The aim of pan-species listing (PSL) is to list, record and appreciate species from all taxonomic groups, thus improving ones knowledge and understanding of wildlife in the UK in a holistic sense. Many people’s lists will naturally show a bias towards the most popular groups: birds, plants and moths, however those who have seen the most species usually have vast knowledge of the more obscure groups of insects and other invertebrates, and/or ‘lower plants’ such as fungi, lichens and bryophytes. Many of the ‘top’ listers put their expertise to use in a professional capacity, as consultant entomologists and botanists. PSL can be a different hobby for different people. Some wish to learn about everything, some enjoy twitching rarities across many taxa, others are happy expanding their knowledge of just one or two taxonomic groups. There are no strict rules to PSL-ing, so most PSL-ers do whatever pleases them the most!

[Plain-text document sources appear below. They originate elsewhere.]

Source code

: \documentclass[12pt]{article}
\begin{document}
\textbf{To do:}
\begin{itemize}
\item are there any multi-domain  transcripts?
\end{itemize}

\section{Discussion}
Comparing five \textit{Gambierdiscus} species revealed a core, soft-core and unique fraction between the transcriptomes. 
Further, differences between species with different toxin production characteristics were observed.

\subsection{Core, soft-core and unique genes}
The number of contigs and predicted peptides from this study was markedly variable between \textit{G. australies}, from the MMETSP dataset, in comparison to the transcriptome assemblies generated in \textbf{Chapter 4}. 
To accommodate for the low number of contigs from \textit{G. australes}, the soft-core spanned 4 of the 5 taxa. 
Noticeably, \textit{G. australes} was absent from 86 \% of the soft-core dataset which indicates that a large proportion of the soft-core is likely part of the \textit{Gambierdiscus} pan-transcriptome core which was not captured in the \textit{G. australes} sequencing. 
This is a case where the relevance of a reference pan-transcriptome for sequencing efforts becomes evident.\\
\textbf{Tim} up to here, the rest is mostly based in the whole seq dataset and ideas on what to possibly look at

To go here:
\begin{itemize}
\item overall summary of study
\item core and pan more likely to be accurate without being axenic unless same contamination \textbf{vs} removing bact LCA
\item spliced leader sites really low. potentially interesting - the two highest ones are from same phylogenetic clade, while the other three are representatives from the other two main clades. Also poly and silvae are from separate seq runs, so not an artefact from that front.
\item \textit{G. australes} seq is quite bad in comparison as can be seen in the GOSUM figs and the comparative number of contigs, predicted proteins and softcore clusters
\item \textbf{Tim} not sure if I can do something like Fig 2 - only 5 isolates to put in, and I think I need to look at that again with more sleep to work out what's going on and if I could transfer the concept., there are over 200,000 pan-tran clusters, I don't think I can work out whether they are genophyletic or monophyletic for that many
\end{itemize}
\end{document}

My lifetime aim is to see 10,000 species in the UK, which is a little way away at the moment. At the end of 2020, my overall total was 6432 species. My goal for 2021 is to reach an overall total of 7000 My current group totals can be seen here:

http://www.brc.ac.uk/psl/users/calum-u

Increasingly, I hear negative opinions about pan-species listing, and pan-species listers themselves! Mostly these opinions focus on the negatives of the competitive element of listing, and that some PSL-ers are only interested in growing their lists, not learning about, appreciating, or recording any groups of organisms. Personally, I do not know of a single pan-species lister who has this attitude! There may be some out there, but I’m sure they are in a minority. In any case, it doesn’t bother me what an individuals reasons for PSL-ing are, and I don’t think it should bother anyone else either!

For me, my pan-species list is a by-product of a broad interest in natural history, identification and ecology. I enjoy keeping lists, and enjoy setting myself targets. My ranking compared to others is inconsequential, other than for the fact it shows me what is possible!

The plant bug Calocoris roseomaculatus, July 2019, Cairngorms. Until 4 or 5 years ago, I had never attempted to identify any true bugs (Heteroptera) at all, believing them to be too difficult! PSL showed me that many amateur naturalists were able to put a name to these wonderful insects, often in the field, inspiring me to have a go for myself. I have now recorded almost 300 species of Heteroptera, amongst over 450 Hemipteroids (true bugs, leafhoppers and their relatives).